* [Required action] If an entry holds a picture, leave the picture out and copy the rest of the listing exactly.

* [Input for this task]
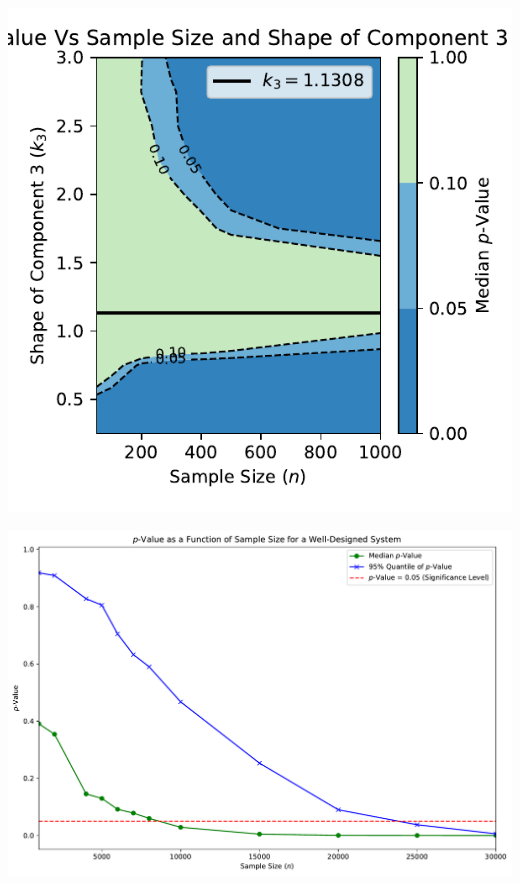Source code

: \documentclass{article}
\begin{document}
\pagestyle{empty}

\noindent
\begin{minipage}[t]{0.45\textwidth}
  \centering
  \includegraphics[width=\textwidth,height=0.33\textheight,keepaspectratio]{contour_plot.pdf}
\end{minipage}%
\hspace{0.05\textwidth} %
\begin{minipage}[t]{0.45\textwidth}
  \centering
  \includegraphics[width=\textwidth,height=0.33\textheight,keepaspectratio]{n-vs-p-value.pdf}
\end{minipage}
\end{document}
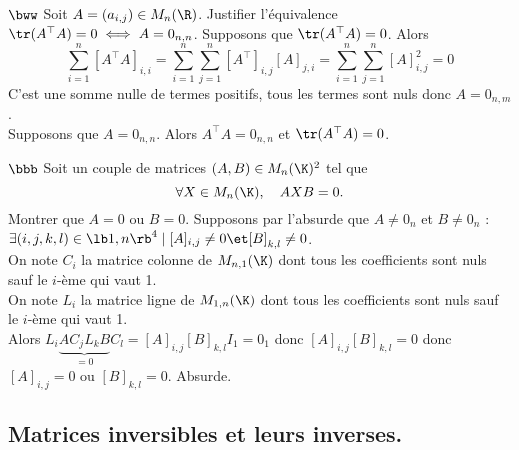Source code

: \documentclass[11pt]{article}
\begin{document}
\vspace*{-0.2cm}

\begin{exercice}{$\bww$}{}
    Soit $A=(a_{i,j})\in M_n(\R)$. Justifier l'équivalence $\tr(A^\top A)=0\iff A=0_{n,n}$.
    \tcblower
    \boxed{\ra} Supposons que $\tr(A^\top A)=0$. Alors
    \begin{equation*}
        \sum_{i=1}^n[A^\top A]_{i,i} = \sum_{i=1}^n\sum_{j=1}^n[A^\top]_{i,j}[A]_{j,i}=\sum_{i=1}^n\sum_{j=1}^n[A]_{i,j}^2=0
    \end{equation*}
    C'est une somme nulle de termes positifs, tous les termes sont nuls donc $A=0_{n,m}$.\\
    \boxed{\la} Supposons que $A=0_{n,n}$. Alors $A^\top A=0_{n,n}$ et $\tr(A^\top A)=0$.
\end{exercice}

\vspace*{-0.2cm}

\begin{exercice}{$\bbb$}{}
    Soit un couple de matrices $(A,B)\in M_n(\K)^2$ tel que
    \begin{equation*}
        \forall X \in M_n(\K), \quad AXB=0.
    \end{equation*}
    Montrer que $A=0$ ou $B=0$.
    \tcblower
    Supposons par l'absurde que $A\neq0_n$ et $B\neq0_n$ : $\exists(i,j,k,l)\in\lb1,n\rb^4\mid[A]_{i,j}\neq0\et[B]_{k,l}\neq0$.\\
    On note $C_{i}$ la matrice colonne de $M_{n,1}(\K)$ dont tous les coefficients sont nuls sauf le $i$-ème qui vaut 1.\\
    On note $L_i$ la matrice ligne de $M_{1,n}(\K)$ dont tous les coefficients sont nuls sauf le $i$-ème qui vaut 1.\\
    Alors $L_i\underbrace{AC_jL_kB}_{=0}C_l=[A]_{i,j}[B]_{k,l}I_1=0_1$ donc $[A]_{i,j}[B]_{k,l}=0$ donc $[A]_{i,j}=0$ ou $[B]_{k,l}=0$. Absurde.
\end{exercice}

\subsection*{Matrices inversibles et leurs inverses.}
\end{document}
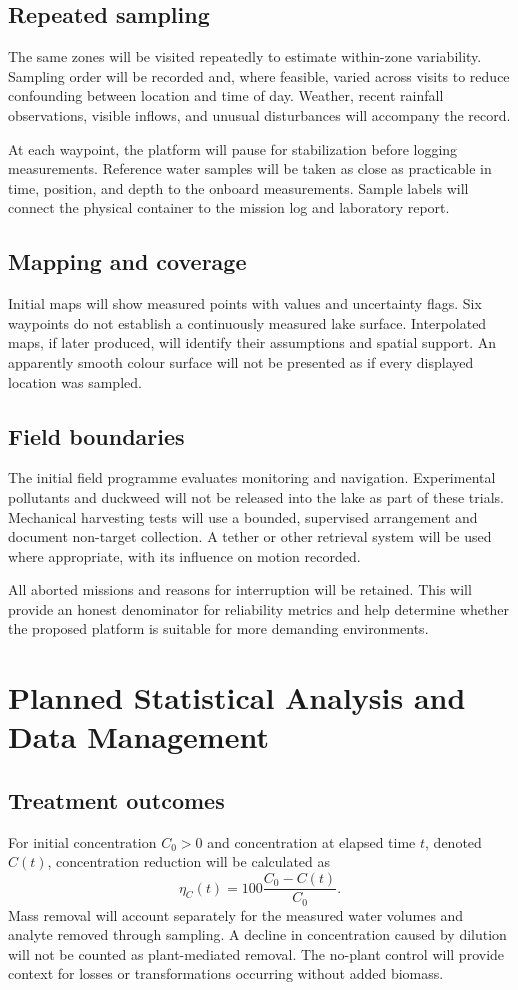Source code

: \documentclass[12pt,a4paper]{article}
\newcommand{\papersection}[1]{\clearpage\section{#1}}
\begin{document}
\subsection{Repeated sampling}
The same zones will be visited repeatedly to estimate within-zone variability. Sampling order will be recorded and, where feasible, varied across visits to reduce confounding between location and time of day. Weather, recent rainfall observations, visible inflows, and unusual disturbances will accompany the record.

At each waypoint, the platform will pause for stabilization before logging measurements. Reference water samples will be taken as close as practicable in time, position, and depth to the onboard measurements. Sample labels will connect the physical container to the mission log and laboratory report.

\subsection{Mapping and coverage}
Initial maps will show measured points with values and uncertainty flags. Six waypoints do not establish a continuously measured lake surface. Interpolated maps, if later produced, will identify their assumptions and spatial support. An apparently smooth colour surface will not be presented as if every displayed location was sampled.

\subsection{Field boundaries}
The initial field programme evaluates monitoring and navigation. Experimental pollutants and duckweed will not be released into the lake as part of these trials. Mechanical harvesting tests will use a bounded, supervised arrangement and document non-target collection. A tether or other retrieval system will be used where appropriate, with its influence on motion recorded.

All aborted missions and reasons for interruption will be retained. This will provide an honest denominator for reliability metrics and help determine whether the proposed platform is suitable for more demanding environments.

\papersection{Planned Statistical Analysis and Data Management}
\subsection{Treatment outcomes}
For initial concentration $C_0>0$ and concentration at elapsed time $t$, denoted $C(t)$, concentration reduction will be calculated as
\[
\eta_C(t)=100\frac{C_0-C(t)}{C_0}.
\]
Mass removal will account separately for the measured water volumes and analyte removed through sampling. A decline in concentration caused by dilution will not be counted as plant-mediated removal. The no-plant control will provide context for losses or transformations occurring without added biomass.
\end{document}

* [Output for this exercise]
Source code

: \documentclass{article}
\begin{document}
\pagestyle{empty}

\noindent
\begin{minipage}[t]{0.45\textwidth}
  \centering
  \includegraphics[width=\textwidth,height=0.33\textheight,keepaspectratio]{contour_plot.pdf}
\end{minipage}%
\hspace{0.05\textwidth} %
\begin{minipage}[t]{0.45\textwidth}
  \centering
  \includegraphics[width=\textwidth,height=0.33\textheight,keepaspectratio]{n-vs-p-value.pdf}
\end{minipage}
\end{document}
Source code

: \documentclass[11pt]{article}
\begin{document}
\vspace*{-0.2cm}

\begin{exercice}{$\bww$}{}
    Soit $A=(a_{i,j})\in M_n(\R)$. Justifier l'équivalence $\tr(A^\top A)=0\iff A=0_{n,n}$.
    \tcblower
    \boxed{\ra} Supposons que $\tr(A^\top A)=0$. Alors
    \begin{equation*}
        \sum_{i=1}^n[A^\top A]_{i,i} = \sum_{i=1}^n\sum_{j=1}^n[A^\top]_{i,j}[A]_{j,i}=\sum_{i=1}^n\sum_{j=1}^n[A]_{i,j}^2=0
    \end{equation*}
    C'est une somme nulle de termes positifs, tous les termes sont nuls donc $A=0_{n,m}$.\\
    \boxed{\la} Supposons que $A=0_{n,n}$. Alors $A^\top A=0_{n,n}$ et $\tr(A^\top A)=0$.
\end{exercice}

\vspace*{-0.2cm}

\begin{exercice}{$\bbb$}{}
    Soit un couple de matrices $(A,B)\in M_n(\K)^2$ tel que
    \begin{equation*}
        \forall X \in M_n(\K), \quad AXB=0.
    \end{equation*}
    Montrer que $A=0$ ou $B=0$.
    \tcblower
    Supposons par l'absurde que $A\neq0_n$ et $B\neq0_n$ : $\exists(i,j,k,l)\in\lb1,n\rb^4\mid[A]_{i,j}\neq0\et[B]_{k,l}\neq0$.\\
    On note $C_{i}$ la matrice colonne de $M_{n,1}(\K)$ dont tous les coefficients sont nuls sauf le $i$-ème qui vaut 1.\\
    On note $L_i$ la matrice ligne de $M_{1,n}(\K)$ dont tous les coefficients sont nuls sauf le $i$-ème qui vaut 1.\\
    Alors $L_i\underbrace{AC_jL_kB}_{=0}C_l=[A]_{i,j}[B]_{k,l}I_1=0_1$ donc $[A]_{i,j}[B]_{k,l}=0$ donc $[A]_{i,j}=0$ ou $[B]_{k,l}=0$. Absurde.
\end{exercice}

\subsection*{Matrices inversibles et leurs inverses.}
\end{document}
Source code

: \documentclass[12pt,a4paper]{article}
\newcommand{\papersection}[1]{\clearpage\section{#1}}
\begin{document}
\subsection{Repeated sampling}
The same zones will be visited repeatedly to estimate within-zone variability. Sampling order will be recorded and, where feasible, varied across visits to reduce confounding between location and time of day. Weather, recent rainfall observations, visible inflows, and unusual disturbances will accompany the record.

At each waypoint, the platform will pause for stabilization before logging measurements. Reference water samples will be taken as close as practicable in time, position, and depth to the onboard measurements. Sample labels will connect the physical container to the mission log and laboratory report.

\subsection{Mapping and coverage}
Initial maps will show measured points with values and uncertainty flags. Six waypoints do not establish a continuously measured lake surface. Interpolated maps, if later produced, will identify their assumptions and spatial support. An apparently smooth colour surface will not be presented as if every displayed location was sampled.

\subsection{Field boundaries}
The initial field programme evaluates monitoring and navigation. Experimental pollutants and duckweed will not be released into the lake as part of these trials. Mechanical harvesting tests will use a bounded, supervised arrangement and document non-target collection. A tether or other retrieval system will be used where appropriate, with its influence on motion recorded.

All aborted missions and reasons for interruption will be retained. This will provide an honest denominator for reliability metrics and help determine whether the proposed platform is suitable for more demanding environments.

\papersection{Planned Statistical Analysis and Data Management}
\subsection{Treatment outcomes}
For initial concentration $C_0>0$ and concentration at elapsed time $t$, denoted $C(t)$, concentration reduction will be calculated as
\[
\eta_C(t)=100\frac{C_0-C(t)}{C_0}.
\]
Mass removal will account separately for the measured water volumes and analyte removed through sampling. A decline in concentration caused by dilution will not be counted as plant-mediated removal. The no-plant control will provide context for losses or transformations occurring without added biomass.
\end{document}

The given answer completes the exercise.